DATA TO PROCESS:
━━━
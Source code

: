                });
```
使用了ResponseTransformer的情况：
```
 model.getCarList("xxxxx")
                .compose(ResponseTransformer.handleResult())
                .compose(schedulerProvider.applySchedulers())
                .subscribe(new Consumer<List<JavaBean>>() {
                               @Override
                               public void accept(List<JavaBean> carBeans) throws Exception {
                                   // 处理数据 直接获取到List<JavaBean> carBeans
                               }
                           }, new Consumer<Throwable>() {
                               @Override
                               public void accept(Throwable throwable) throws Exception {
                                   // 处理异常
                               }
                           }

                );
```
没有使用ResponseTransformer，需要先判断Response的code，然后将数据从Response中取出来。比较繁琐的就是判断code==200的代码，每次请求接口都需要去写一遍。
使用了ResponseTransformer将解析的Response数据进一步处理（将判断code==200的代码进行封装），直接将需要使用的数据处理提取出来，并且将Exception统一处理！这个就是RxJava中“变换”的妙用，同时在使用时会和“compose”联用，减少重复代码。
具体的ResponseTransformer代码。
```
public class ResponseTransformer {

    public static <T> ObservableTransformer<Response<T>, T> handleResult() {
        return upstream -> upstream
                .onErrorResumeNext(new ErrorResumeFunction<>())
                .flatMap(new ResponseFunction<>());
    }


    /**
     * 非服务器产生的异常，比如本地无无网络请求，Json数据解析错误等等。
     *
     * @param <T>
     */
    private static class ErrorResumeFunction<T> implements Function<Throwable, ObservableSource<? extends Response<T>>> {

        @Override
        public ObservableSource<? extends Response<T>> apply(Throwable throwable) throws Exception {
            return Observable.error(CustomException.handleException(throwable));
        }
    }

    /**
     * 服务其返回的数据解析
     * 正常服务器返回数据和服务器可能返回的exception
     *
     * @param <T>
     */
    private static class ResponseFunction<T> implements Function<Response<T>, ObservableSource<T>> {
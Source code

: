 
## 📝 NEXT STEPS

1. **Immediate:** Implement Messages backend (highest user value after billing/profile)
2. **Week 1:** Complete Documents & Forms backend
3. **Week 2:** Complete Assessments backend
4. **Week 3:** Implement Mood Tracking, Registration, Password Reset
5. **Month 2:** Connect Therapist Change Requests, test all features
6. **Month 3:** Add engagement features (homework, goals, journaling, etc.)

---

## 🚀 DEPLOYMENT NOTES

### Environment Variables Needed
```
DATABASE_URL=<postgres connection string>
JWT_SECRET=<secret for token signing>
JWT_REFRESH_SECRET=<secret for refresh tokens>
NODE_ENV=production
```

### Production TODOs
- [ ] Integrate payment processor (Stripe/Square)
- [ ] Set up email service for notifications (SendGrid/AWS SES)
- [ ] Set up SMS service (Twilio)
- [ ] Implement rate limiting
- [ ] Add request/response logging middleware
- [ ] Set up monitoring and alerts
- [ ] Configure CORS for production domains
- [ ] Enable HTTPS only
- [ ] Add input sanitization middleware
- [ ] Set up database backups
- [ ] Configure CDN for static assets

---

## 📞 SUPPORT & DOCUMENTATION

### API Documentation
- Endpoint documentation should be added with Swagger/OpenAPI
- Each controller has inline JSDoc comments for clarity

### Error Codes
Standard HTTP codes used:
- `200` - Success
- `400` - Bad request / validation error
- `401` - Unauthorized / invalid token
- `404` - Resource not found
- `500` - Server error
━━━
EXERCISE OBJECTIVE: Look through the listing, and copy each line in which the string "handleResult" turns up.

ANSWER BELOW:
                .compose(ResponseTransformer.handleResult())
    public static <T> ObservableTransformer<Response<T>, T> handleResult() {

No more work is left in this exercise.